The Lawyer’s Web Week is a weekly commentary on legal activity on the web. This includes an overview of the best of the week’s blogs. If you want to direct us to useful links, email webweek@thelawyer.com.

No more horsing around

Tuesday (3 October) brought The Lawyer’s favourite story of the week, showing that lawyers everywhere have their finger on the pulse of risk management, in whatever form it takes.

icwales.icnetwork.co.uk/farming/countrypursuits blazed the headline ‘Lawyer warns of internet horse buying dangers’.

Simon Gibson, partner at Merseyside firm Kirwans, was moved to speak out about the dangers of internet horse buying after two clients, Welsh riders, were injured after being bucked off and injured by “falsely advertised animals”.

The article reported: “The horses had been advertised on the internet as being experienced, unflappable rides, only for a vet’s tests to later reveal they were young and probably frightened animals.”

Gibson was quoted saying: “Unless this practice is stamped out – and quickly – it can only be a matter of time before a rider is killed.”

Disclosure exposure

www.thelawyer.com had a record week, breaking 45 stories online by Friday afternoon. From the news of Hammonds appointing its first non-executive chairman, which was The Lawyer’s first scoop of the week on Monday morning (2 October), to our most popular story that Clifford Chance is to transfer 300 jobs to India for a £30m saving (see page 4 for more).

Heavy interest centred around the battle over court document disclosure rules, and the role Schillings played representing the Law Society, when it successfully had its interim injunction extended until a judicial review on 2 November.

www.thelawyer.com reported: “The block stops the new disclosure rules, which would have made documents such as pleadings and defence of a claim available to the public, applying to court documents filed before 2 October.”

Live and let spy

The shady practice of corporate espionage was highlighted in last week’s podcast on Pinsent Mason’s blog site www.out-law.com. The podcast features an interesting discussion on the legal merits of bugging – finding that it is possible to place a recording device in an office legally, but recording a phone conversation is a criminal offence.

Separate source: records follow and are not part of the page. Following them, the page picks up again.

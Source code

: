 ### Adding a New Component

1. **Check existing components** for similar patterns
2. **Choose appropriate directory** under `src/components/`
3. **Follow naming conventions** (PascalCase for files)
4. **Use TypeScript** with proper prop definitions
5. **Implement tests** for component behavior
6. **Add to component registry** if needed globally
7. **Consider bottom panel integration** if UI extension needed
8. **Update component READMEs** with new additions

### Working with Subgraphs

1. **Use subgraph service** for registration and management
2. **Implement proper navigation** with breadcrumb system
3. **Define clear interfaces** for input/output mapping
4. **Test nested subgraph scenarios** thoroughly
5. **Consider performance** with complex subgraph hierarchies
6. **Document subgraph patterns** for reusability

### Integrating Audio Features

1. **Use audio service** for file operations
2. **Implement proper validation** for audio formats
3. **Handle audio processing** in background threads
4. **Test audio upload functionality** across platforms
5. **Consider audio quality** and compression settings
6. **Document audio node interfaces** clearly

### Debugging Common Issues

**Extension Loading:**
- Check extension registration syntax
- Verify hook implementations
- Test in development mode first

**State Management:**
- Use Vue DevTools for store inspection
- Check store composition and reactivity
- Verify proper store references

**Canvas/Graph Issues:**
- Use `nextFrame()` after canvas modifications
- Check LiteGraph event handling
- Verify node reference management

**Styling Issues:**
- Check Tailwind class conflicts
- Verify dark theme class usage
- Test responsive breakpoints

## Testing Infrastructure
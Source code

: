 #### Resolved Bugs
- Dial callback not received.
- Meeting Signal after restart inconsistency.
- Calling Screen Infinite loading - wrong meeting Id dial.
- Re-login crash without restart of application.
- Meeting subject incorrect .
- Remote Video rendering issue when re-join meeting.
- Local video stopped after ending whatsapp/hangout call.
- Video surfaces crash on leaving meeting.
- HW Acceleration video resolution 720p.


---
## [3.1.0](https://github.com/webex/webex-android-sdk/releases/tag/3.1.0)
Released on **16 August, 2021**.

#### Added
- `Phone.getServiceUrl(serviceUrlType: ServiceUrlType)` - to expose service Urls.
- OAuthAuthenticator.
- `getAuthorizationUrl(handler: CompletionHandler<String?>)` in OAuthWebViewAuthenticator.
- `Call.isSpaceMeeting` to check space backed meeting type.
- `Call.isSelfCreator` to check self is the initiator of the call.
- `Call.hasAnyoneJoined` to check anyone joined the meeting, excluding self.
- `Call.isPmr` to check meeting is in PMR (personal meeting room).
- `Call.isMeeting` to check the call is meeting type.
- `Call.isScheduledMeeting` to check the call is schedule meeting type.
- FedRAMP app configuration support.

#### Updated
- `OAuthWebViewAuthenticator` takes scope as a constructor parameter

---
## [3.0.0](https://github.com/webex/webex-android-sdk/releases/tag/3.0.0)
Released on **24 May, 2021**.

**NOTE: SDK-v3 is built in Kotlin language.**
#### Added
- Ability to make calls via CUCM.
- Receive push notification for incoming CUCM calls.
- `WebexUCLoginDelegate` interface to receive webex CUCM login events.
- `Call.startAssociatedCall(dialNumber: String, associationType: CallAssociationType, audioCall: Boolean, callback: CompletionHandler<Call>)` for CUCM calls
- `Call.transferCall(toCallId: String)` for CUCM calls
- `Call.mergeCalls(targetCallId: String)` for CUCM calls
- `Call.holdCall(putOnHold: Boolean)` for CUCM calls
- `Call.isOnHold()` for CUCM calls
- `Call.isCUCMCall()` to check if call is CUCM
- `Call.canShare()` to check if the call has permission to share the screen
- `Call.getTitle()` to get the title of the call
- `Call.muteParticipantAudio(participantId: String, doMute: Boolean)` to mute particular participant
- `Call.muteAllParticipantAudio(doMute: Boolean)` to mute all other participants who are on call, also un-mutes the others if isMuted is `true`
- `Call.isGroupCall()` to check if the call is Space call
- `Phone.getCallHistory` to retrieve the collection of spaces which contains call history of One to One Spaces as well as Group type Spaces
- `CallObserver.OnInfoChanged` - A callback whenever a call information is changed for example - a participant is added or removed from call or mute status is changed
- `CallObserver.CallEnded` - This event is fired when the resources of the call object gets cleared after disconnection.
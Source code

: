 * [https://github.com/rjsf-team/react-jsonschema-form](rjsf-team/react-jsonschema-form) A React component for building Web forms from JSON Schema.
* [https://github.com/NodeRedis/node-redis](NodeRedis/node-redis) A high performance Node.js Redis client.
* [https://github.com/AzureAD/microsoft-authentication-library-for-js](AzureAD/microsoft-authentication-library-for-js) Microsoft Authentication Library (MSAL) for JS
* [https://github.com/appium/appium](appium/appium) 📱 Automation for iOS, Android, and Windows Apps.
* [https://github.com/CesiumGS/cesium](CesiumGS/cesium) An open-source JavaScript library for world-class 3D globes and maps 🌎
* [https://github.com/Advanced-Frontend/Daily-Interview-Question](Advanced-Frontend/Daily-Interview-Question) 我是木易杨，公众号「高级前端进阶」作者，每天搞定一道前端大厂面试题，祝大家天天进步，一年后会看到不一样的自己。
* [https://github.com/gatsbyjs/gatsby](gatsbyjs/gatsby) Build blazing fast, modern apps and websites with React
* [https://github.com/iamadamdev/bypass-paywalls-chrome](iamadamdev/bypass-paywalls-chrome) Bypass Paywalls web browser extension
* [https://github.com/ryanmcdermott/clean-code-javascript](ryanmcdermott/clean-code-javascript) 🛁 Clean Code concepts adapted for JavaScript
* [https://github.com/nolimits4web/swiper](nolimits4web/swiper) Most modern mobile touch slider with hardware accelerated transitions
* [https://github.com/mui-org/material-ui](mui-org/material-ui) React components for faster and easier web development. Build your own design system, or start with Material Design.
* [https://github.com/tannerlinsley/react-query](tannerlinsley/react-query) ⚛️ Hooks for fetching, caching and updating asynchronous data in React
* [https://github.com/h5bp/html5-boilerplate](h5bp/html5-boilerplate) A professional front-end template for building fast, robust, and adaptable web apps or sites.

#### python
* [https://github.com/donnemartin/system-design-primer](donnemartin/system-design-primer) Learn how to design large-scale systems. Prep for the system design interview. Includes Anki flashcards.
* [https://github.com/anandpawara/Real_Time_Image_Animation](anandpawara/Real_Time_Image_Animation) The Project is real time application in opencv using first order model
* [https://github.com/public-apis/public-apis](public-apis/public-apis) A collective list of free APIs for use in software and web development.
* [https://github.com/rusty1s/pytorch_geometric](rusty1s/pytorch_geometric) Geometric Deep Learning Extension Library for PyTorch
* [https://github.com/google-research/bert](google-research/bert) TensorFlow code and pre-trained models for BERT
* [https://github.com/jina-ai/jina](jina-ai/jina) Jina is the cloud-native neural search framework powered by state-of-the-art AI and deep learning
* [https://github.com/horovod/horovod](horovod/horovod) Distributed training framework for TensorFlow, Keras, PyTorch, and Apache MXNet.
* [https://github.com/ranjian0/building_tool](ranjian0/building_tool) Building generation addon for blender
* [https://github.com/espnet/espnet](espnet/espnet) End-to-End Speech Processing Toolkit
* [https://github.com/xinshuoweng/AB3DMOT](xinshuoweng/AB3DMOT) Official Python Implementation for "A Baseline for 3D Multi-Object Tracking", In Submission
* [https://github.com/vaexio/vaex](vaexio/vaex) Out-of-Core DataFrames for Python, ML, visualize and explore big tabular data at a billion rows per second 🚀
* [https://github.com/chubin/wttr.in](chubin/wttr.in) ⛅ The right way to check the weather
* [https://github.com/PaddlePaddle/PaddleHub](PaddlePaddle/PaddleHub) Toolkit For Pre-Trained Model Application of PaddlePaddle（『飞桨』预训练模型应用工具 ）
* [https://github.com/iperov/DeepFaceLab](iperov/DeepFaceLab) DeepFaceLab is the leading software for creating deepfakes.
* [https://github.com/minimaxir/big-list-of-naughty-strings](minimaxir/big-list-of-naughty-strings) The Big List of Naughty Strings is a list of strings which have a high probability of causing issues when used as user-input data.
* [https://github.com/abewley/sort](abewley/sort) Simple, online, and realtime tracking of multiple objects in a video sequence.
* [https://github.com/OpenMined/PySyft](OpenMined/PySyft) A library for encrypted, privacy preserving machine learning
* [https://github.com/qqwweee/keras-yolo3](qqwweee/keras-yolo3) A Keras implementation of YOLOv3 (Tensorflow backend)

Lawyer Victoria Southern says: “There’s nothing in any piece of legislation that stops you from putting a physical bug in a room, an office or something like that provided you are there lawfully and you haven’t committed any criminal offence to get access to it.”

The topic was broached in the wake of the bugging scandal at Hewlett-Packard in the US. But it’s not as simple as it seems – companies using any information obtained through bugging would be likely to come a cropper of data protection legislation.

“If the bug’s just been planted there and no one’s been told it’s recording the particular goings on in a room then there’s a good argument that the processing could be considered to be unfair,” the podcast said.

Hueston: he’ll have no problems

In the US, the co-head of the federal government’s Enron prosecution task force, John Hueston, was revealed to be joining southern California firm Irell & Manella.

Hueston made his name in the US through his fierce cross-examination of former Enron chairman and company founder Kenneth Lay.

The Wall Street Journal’s blog at blogs.wsg.com/law commented on a growing trend of US government prosecutors moving to private practice: “Hueston’s move reflects an accelerated trend of government prosecutors jumping to high-paying law firms. The Enron Task Force alone has seen several of its finest move to the other team.

“Hueston will be joining a few Irell & Manella partners who have lately made some headlines of their own. Steve Thomas recently negotiated the sale of Gustav Klimt’s portrait of Adele Bloch Bauer, which at $135m [£71.79m] was the most-expensive painting ever.

“And Morgan Chu, who was recently named the No 1 IP lawyer in the country by Chambers & Partners, recently won a $74m [£39.35m] patent-infringement jury verdict against satellite TV provider EchoStar Communications on behalf of TiVo.”